(Records from a data source)
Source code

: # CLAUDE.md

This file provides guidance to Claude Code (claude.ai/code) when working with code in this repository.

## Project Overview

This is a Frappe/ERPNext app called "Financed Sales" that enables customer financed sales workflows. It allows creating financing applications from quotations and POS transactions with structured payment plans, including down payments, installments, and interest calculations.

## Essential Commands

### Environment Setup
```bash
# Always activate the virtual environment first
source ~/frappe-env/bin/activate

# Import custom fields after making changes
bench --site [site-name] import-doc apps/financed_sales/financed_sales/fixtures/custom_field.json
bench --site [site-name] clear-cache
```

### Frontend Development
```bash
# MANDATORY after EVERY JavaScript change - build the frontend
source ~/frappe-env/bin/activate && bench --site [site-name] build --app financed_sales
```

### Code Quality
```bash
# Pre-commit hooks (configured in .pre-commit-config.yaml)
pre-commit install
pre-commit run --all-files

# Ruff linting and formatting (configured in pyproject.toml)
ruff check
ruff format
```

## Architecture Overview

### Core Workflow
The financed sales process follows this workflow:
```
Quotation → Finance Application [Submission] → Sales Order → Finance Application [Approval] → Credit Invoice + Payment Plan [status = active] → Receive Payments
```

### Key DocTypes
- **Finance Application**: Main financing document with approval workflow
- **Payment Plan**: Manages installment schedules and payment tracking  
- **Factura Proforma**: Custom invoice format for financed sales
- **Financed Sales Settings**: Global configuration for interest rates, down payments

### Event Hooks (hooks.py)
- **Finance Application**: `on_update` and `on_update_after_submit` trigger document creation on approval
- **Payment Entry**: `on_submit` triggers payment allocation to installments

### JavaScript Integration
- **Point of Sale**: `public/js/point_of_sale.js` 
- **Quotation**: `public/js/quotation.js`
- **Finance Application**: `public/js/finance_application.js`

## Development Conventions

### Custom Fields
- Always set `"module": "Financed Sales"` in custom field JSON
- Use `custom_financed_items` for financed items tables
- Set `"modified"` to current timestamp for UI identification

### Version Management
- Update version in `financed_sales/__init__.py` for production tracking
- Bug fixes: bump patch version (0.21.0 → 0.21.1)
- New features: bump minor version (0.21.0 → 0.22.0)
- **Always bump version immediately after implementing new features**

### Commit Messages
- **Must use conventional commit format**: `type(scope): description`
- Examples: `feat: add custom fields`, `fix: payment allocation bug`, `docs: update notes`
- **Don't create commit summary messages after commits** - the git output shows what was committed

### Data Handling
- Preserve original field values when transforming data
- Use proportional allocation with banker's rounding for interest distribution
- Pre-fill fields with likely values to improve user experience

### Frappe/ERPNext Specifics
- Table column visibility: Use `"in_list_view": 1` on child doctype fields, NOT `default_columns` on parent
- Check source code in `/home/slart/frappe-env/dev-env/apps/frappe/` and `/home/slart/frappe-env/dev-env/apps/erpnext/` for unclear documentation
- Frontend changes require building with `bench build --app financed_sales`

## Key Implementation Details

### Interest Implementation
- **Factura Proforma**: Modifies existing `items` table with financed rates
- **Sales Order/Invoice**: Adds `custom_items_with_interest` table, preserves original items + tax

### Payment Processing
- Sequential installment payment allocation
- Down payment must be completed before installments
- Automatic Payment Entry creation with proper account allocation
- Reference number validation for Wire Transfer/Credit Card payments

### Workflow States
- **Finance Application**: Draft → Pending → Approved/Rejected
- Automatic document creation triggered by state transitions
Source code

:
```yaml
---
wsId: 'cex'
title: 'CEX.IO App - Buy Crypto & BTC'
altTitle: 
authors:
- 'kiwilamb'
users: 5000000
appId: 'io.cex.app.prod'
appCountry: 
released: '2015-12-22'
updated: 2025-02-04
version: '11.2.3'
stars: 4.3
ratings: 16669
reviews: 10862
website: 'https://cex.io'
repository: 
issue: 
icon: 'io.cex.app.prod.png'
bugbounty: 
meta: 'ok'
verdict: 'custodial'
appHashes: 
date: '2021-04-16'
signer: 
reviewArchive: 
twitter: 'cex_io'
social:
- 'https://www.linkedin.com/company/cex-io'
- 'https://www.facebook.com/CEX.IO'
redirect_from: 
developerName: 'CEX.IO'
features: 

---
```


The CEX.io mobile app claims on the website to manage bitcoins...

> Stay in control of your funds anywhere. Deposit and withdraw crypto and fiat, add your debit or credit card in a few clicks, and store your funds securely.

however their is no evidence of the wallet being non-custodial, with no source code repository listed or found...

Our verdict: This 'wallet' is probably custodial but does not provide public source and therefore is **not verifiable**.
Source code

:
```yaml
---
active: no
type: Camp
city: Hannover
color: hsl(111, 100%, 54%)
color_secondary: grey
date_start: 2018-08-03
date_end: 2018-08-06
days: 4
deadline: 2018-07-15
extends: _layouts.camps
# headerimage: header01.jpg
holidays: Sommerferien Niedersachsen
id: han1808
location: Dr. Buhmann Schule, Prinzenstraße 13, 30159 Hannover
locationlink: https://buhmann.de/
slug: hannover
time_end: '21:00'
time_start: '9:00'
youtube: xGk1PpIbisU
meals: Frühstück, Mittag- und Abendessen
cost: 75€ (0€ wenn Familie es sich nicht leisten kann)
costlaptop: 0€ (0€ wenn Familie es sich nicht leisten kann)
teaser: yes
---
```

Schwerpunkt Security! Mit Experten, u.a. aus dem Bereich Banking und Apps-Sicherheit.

**What you have to do**.
Taking the entries above, write out exactly each line from the one holding "### Code Quality" to the one holding "financed items tables", both included, and stop there.

**Expected answer**.
### Code Quality
```bash
# Pre-commit hooks (configured in .pre-commit-config.yaml)
pre-commit install
pre-commit run --all-files

# Ruff linting and formatting (configured in pyproject.toml)
ruff check
ruff format
```

## Architecture Overview

### Core Workflow
The financed sales process follows this workflow:
```
Quotation → Finance Application [Submission] → Sales Order → Finance Application [Approval] → Credit Invoice + Payment Plan [status = active] → Receive Payments
```

### Key DocTypes
- **Finance Application**: Main financing document with approval workflow
- **Payment Plan**: Manages installment schedules and payment tracking  
- **Factura Proforma**: Custom invoice format for financed sales
- **Financed Sales Settings**: Global configuration for interest rates, down payments

### Event Hooks (hooks.py)
- **Finance Application**: `on_update` and `on_update_after_submit` trigger document creation on approval
- **Payment Entry**: `on_submit` triggers payment allocation to installments

### JavaScript Integration
- **Point of Sale**: `public/js/point_of_sale.js` 
- **Quotation**: `public/js/quotation.js`
- **Finance Application**: `public/js/finance_application.js`

## Development Conventions

### Custom Fields
- Always set `"module": "Financed Sales"` in custom field JSON
- Use `custom_financed_items` for financed items tables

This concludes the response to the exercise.